Yes! There is actually a openshift-hosted part in openshift-ansible
. We could utilize it to deploy the registry with console and router within 1-click. I deleted all of them, set up variables and ran:
$ ansible-playbook -i <inventory_file> playbooks/openshift-hosted/config.yml
$ ansible-playbook -i <inventory_file> playbooks/openshift-hosted/deploy-router.yml
In my deployment, there was a unsupported parameter IMAGE_NAME
in roles/cockpit-ui/tasks/main.yml
. It would be fine to find the line and delete it.
And I was happy to see that they are up and working.
Day 12: Logs and Terminal Outage, Again
Logs is down again without a known reason. By checking the logs on running nodes, I found the following error:
http: TLS handshake error from 10.128.4.69:46722: no serving certificate available for the kubelet
http: TLS handshake error from 10.128.4.69:46740: no serving certificate available for the kubelet
It's strange that the TLS handshake failure is between the user and node but not host and node.

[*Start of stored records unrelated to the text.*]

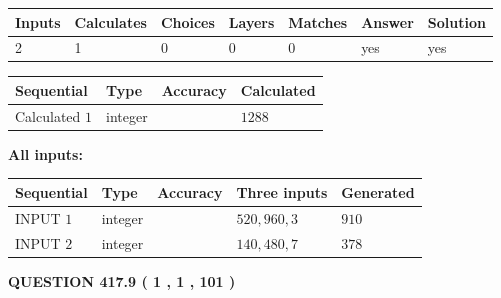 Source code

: \documentclass{ctexart}
\begin{document}
 
\noindent{}
 
 

 
   
   
   
   
\noindent\begin{tabular}{|l|l|l|l|l|l|l|}
 \hline
Inputs & Calculates & Choices & Layers & Matches & Answer & Solution \\ \hline
 2  & 
 1  & 
 0
  & 
 0  & 
 0  & 
  yes & 
  yes 
  \\ \hline
 \end{tabular}
   
   
   
   
\noindent{}
   
   
  
  
\noindent\begin{tabular}{|l|l|l|l|}
\hline
 Sequential & Type & Accuracy & Calculated \\ 
\hline
 
 
  Calculated $  1 $ & integer &  & 
  $ 1288 $ 
 \\  \hline  
 \end{tabular}
   
   
   
   
\noindent\vspace{0.1in}\hspace{-0.08in} {\textbf{\Large{All inputs: }}}
   
   
  
  
\noindent\begin{tabular}{|l|l|l|l|l|}
\hline
 Sequential & Type & Accuracy & Three inputs & Generated \\ 
\hline
 
 
  INPUT $  1 $ & integer &  & $
 520
 , 
 960
 , 
 3
 $ & $ 910 $ 
 \\  \hline  
 
 
  INPUT $  2 $ & integer &  & $
 140
 , 
 480
 , 
 7
 $ & $ 378 $ 
 \\  \hline  
 \end{tabular}
   
   
  
\vspace{0.2in}
  
{\textbf{\Large{QUESTION
417.9 
 ( 1 , 1 , 101 )
}}}
  
  
 
\end{document}
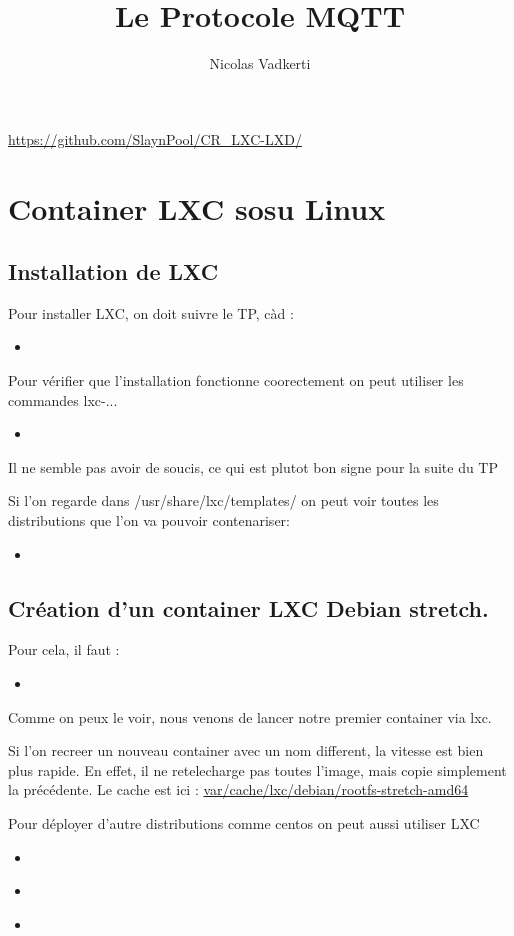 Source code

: \documentclass[10pt,a4paper]{article}
\title{Le Protocole MQTT}
\author{Nicolas Vadkerti}
\newcommand{\insertcode}[2]{\begin{itemize}\item[]\end{itemize}}
\begin{document}
\maketitle


\url{https://github.com/SlaynPool/CR\_LXC-LXD/}

\section {Container LXC sosu Linux}
\subsection{Installation de LXC}
Pour installer LXC, on doit suivre le TP, càd :
\insertcode{commande/1.txt}{Installation de LXC}

 Pour vérifier que l'installation fonctionne coorectement on peut utiliser les commandes lxc-...
 \insertcode{commande/2.txt}{Verification de LXC}
 Il ne semble pas avoir de soucis, ce qui est plutot bon signe pour la suite du TP 

 Si l'on regarde dans /usr/share/lxc/templates/ on peut voir toutes les distributions que l'on va pouvoir contenariser:
 \insertcode{commande/3.txt}{listes des distributions contenarisables}
 
 
 \subsection{Création d’un container LXC Debian stretch.}
 
 
 Pour cela, il faut :
 \insertcode{commande/4.txt}{premier container}
 Comme on peux le voir, nous venons de lancer notre premier container via lxc.
 
 Si l'on recreer un nouveau container avec un nom different, la vitesse est bien plus rapide. En effet, il ne retelecharge pas toutes l'image, mais copie simplement la précédente. Le cache est ici : \url{var/cache/lxc/debian/rootfs-stretch-amd64}
 
 
 Pour déployer d'autre distributions comme centos on peut aussi utiliser LXC
 \insertcode{commande/5.txt}{LXC centos}
 


\insertcode{commande/6.txt}{Les commandes utiles }

\insertcode{commande/7.txt}{Les commandes utiles}


\newpage
\end{document}
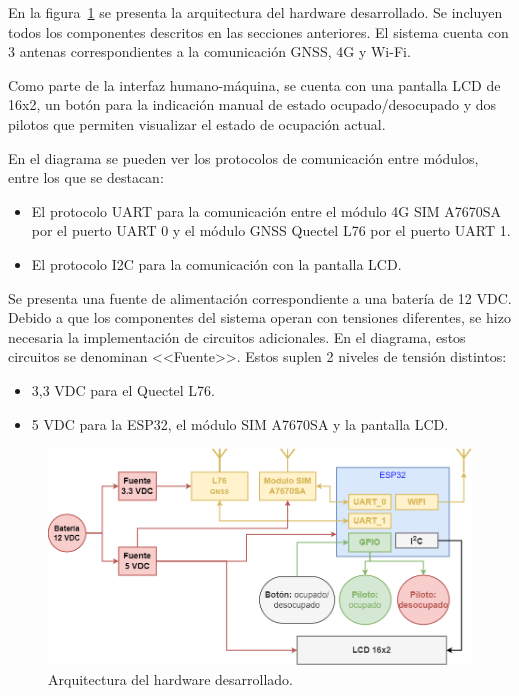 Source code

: En la figura~\ref{fig:Arq_harware} se presenta la arquitectura del hardware desarrollado. Se incluyen todos los componentes descritos en las secciones anteriores. El sistema cuenta con 3 antenas correspondientes a la comunicación GNSS, 4G y Wi-Fi. 

Como parte de la interfaz humano-máquina, se cuenta con una pantalla LCD de 16x2, un botón para la indicación manual de estado ocupado/desocupado y dos pilotos que permiten visualizar el estado de ocupación actual. 

En el diagrama se pueden ver los protocolos de comunicación entre módulos, entre los que se destacan:

\begin{itemize}
    \item El protocolo UART para la comunicación entre el módulo 4G SIM A7670SA por el puerto UART 0 y el módulo  GNSS Quectel L76 por el puerto UART 1. 
    \item El protocolo I2C para la comunicación con la pantalla LCD. 
\end{itemize}

Se presenta una fuente de alimentación correspondiente a una batería de 12 VDC. Debido a que los componentes del sistema operan con tensiones diferentes, se hizo necesaria la implementación de circuitos adicionales. En el diagrama, estos circuitos se denominan <<Fuente>>. Estos suplen 2 niveles de tensión distintos: 

\begin{itemize}
    \item 3,3 VDC para el Quectel L76.
    \item 5 VDC para la ESP32, el módulo SIM A7670SA y la pantalla LCD.
\end{itemize}

\begin{figure}[htbp]
	\centering
	\includegraphics[width=1\textwidth]{./Figures/arquitectura_hardware_sistema.png}
	\caption{Arquitectura del hardware desarrollado.}
	\label{fig:Arq_harware}
\end{figure}



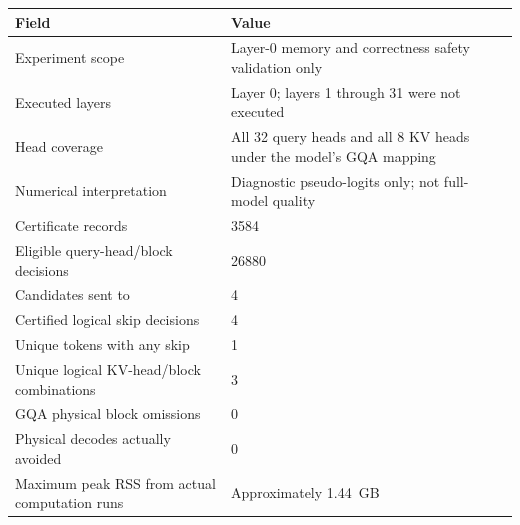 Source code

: \begin{threeparttable}
\begin{tabularx}{\linewidth}{@{}lX@{}}
\toprule
Field & Value \\
\midrule
Experiment scope & Layer-0 memory and correctness safety validation only \\
Executed layers & Layer 0; layers 1 through 31 were not executed \\
Head coverage & All 32 query heads and all 8 KV heads under the model's GQA mapping \\
Numerical interpretation & Diagnostic pseudo-logits only; not full-model quality \\
Certificate records & \num{3584} \\
Eligible query-head/block decisions & \num{26880} \\
Candidates sent to \mpfr{} & \num{4} \\
Certified logical skip decisions & \num{4} \\
Unique tokens with any skip & \num{1} \\
Unique logical KV-head/block combinations & \num{3} \\
GQA physical block omissions & \num{0} \\
Physical decodes actually avoided & \num{0} \\
Maximum peak RSS from actual computation runs & Approximately \num{1.44}~GB \\
\bottomrule
\end{tabularx}
\end{threeparttable}
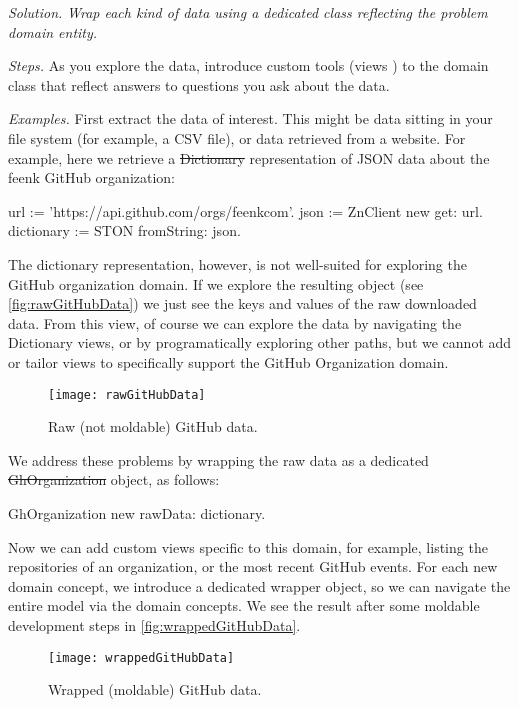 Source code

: \documentclass[sigconf,screen]{acmart}
\newcommand\eog[1]{\nbc{Edward}{#1}{purple}}
\newcommand\cp[1]{\nbe{Cesare}{#1}{olive}} %
\newcommand{\patsec}[1]{\noindent\textit{#1.}\xspace}
\begin{document}
\patsec{Solution}
\emph{Wrap each kind of data using a dedicated class reflecting the problem domain entity.}

\patsec{Steps}
As you explore the data, introduce custom tools (views \etc) to the domain class that reflect answers to questions you ask about the data.

\patsec{Examples}
First extract the data of interest.
This might be data sitting in your file system (for example, a CSV file), or data retrieved from a website.
For example, here we retrieve a \st{Dictionary} representation of JSON data about the feenk GitHub organization:

\begin{code}
url := 'https://api.github.com/orgs/feenkcom'.
json := ZnClient new get: url.
dictionary := STON fromString: json.
\end{code}


The dictionary representation, however, is not well-suited for exploring the GitHub organization domain.
If we explore the resulting object (see \autoref{fig:rawGitHubData}) we just see the keys and values of the raw downloaded data.
From this view, of course we can explore the data by navigating the Dictionary views, or by programatically exploring other paths, but we cannot add or tailor views to specifically support the GitHub Organization domain.

\begin{figure}[h]
  \texttt{[image: rawGitHubData]}
  \caption{Raw (not moldable) GitHub data.}
  \label{fig:rawGitHubData}
\end{figure}

We address these problems by wrapping the raw data as a dedicated \st{GhOrganization} object, as follows:
\begin{code}
GhOrganization new rawData: dictionary.
\end{code}

Now we can add custom views specific to this domain, for example, listing the repositories of an organization, or the most recent GitHub events.
For each new domain concept, we introduce a dedicated wrapper object, so we can navigate the entire model via the domain concepts.
We see the result after some moldable development steps in \autoref{fig:wrappedGitHubData}.
\begin{figure}[h]
  \texttt{[image: wrappedGitHubData]}
  \caption{Wrapped (moldable) GitHub data.}
  \label{fig:wrappedGitHubData}
\end{figure}
\end{document}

Through googling, I found a bug on Red Hat BZ#1571515 related to it. It should be fixed in latest version of openshift-ansible
by PR#9711.
To verify the bug, use
$ oc get csr
NAME AGE REQUESTOR CONDITION
csr-25tvg 8h system:node:infra0 Pending
csr-29mhr 12h system:node:infra0 Pending
csr-2cswz 17h system:node:master0 Pending
csr-2gj4h 22h system:node:infra1 Pending
csr-2h8sx 4h system:node:master1 Pending
csr-2hf4t 10h system:node:infra1 Pending
csr-2hzhc 8h system:node:master1 Pending
csr-2j4jq 11h system:node:infra0 Pending
csr-2jcnl 20h system:node:infra1 Pending
....
It would print all the CSRs where we could find all of them are in pending conditon. To make it work properly, we need to approve all the CSRs.
$ oc get csr | grep Pending | awk -F ' ' '{print $1}' | xargs oc adm certificate approve
Ending and Conclusion
After all this week, OpenShift is working fine though some services needs to be rebuilt. But what I want to say most is, it is extremely important to keep OpenShift cluster up-to-date with the latest major version, or just never touch it after a success deployment if the deployment type is origin
. If you did and met problems, I hope this post would help a little.
Happy K8S and wish you a happy ops life!